Action item - For this exercise, repeat the listing below from its first line through the line containing "Get preview URLs", exactly as written.

Extracted data section start

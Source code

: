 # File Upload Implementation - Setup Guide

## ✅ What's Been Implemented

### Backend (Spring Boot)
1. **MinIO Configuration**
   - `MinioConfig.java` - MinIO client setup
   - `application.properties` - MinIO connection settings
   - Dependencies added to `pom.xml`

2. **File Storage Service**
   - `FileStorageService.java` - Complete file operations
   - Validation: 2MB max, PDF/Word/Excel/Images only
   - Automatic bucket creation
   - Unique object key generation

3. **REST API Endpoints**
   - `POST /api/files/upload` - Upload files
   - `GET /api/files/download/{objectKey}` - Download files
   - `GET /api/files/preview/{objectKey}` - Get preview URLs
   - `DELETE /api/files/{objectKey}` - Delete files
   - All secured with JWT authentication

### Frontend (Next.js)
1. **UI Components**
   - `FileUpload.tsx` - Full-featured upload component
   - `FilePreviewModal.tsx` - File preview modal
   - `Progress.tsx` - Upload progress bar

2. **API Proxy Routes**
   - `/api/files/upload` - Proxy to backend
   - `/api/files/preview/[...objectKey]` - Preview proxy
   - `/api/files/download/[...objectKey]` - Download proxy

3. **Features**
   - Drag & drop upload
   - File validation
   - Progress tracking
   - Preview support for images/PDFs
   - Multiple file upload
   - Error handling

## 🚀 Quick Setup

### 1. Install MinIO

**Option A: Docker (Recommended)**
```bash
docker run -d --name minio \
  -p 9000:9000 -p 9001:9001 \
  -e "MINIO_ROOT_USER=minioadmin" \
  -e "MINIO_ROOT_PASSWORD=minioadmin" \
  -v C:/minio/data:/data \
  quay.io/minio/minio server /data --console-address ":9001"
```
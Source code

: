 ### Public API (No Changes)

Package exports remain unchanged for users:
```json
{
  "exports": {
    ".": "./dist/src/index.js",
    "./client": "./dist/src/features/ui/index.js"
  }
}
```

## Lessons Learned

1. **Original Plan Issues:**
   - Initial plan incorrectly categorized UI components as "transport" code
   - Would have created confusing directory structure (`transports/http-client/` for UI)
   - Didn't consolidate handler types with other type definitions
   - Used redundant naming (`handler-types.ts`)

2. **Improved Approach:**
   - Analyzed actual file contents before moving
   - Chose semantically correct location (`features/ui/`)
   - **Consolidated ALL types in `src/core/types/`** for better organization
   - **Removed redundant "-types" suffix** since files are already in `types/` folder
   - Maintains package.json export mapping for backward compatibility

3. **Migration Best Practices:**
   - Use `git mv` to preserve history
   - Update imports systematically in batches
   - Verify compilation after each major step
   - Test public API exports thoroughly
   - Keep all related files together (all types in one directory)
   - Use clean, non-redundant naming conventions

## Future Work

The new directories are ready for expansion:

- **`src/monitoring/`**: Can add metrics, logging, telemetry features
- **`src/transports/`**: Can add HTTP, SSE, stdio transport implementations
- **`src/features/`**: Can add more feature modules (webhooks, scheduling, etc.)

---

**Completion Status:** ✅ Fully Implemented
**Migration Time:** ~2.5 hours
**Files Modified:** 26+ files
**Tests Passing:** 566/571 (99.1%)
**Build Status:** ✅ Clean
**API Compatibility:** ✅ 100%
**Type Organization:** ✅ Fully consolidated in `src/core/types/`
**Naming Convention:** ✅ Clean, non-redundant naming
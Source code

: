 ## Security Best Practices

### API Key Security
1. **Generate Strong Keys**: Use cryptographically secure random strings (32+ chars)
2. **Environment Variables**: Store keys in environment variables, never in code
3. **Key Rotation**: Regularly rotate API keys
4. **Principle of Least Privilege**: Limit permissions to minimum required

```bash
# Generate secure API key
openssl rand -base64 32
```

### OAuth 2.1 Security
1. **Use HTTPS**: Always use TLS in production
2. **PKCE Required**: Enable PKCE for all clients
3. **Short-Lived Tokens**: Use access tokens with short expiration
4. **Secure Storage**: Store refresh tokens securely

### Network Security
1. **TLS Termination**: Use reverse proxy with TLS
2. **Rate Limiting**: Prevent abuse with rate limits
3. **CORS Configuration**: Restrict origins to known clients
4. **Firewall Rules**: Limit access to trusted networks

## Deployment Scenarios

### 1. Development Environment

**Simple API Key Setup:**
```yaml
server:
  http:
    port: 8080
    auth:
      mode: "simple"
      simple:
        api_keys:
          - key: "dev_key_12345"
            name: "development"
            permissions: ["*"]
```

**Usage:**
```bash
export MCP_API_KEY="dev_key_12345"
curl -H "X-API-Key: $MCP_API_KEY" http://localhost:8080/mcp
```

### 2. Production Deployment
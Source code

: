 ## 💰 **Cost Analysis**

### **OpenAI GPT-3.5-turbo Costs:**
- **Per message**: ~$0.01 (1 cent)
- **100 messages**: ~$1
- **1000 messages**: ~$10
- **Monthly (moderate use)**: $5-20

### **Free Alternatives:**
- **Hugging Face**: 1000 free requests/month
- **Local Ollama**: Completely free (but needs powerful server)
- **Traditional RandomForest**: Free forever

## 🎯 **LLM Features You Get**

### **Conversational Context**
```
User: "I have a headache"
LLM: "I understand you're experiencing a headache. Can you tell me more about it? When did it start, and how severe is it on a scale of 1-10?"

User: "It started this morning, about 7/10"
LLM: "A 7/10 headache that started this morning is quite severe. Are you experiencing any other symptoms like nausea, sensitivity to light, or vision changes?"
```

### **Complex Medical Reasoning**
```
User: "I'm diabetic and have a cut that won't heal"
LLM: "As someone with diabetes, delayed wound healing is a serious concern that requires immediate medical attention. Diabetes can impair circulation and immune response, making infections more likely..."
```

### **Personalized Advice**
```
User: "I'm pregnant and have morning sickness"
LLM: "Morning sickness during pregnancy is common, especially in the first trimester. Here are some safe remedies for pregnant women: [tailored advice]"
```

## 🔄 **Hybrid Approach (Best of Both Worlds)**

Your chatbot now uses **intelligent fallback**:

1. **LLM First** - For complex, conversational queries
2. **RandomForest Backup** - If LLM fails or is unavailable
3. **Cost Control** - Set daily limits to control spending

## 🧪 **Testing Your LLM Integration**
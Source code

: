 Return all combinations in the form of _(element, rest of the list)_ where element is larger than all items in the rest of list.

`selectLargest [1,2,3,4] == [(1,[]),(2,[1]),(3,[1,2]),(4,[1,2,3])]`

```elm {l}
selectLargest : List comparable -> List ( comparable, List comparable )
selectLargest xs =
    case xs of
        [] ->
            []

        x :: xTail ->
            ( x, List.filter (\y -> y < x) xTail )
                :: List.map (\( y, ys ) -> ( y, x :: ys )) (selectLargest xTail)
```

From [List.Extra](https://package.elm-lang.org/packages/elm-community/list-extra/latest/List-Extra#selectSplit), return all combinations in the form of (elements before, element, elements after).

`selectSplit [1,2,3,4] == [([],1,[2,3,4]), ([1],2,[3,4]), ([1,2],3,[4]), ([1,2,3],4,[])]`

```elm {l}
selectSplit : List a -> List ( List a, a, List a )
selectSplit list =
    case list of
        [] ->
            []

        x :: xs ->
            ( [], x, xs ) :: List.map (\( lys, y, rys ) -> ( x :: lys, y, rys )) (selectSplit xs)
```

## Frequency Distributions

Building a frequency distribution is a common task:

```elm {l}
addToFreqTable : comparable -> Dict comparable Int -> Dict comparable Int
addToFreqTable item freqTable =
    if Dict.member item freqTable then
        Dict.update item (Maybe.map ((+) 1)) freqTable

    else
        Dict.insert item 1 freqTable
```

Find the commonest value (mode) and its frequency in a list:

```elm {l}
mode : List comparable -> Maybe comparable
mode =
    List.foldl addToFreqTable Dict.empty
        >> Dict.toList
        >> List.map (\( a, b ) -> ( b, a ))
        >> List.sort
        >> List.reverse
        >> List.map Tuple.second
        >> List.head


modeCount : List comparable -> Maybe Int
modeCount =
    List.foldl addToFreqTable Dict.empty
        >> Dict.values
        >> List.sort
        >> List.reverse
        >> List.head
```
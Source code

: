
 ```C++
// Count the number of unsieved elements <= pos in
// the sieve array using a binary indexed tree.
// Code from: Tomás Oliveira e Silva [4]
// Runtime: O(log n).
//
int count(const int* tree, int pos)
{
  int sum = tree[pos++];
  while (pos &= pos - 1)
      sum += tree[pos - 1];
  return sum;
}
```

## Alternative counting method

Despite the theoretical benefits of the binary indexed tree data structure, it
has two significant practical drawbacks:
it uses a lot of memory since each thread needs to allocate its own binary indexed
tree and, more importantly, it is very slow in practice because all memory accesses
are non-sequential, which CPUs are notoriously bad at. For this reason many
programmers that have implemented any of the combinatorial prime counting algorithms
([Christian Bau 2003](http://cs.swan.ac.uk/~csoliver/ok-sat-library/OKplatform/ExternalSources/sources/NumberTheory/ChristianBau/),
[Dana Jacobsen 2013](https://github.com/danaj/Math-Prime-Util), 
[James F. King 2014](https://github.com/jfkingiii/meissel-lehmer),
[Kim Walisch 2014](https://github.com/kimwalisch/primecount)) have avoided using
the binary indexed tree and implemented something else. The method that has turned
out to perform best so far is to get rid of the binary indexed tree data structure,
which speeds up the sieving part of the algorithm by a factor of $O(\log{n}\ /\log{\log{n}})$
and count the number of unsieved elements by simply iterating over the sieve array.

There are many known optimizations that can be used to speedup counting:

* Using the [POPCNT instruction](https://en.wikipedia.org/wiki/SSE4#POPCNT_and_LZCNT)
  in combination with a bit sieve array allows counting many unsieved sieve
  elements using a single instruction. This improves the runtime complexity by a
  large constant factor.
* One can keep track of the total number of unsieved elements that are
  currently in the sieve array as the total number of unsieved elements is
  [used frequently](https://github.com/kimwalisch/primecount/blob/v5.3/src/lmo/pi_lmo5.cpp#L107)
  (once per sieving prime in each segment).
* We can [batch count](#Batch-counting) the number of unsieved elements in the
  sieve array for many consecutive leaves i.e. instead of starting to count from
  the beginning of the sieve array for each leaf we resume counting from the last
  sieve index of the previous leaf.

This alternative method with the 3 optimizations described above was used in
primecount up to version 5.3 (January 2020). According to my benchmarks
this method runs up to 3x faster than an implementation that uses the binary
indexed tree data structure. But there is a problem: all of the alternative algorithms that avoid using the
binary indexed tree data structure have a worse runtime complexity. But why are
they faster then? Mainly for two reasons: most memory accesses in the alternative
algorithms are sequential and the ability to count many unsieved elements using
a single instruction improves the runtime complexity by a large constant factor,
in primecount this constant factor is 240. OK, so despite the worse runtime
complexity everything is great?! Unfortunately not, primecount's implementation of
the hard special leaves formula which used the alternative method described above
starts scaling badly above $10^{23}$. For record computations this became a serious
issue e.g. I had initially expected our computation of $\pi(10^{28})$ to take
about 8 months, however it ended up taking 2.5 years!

Extracted data section end

Solution to this task -
Source code

: # File Upload Implementation - Setup Guide

## ✅ What's Been Implemented

### Backend (Spring Boot)
1. **MinIO Configuration**
   - `MinioConfig.java` - MinIO client setup
   - `application.properties` - MinIO connection settings
   - Dependencies added to `pom.xml`

2. **File Storage Service**
   - `FileStorageService.java` - Complete file operations
   - Validation: 2MB max, PDF/Word/Excel/Images only
   - Automatic bucket creation
   - Unique object key generation

3. **REST API Endpoints**
   - `POST /api/files/upload` - Upload files
   - `GET /api/files/download/{objectKey}` - Download files
   - `GET /api/files/preview/{objectKey}` - Get preview URLs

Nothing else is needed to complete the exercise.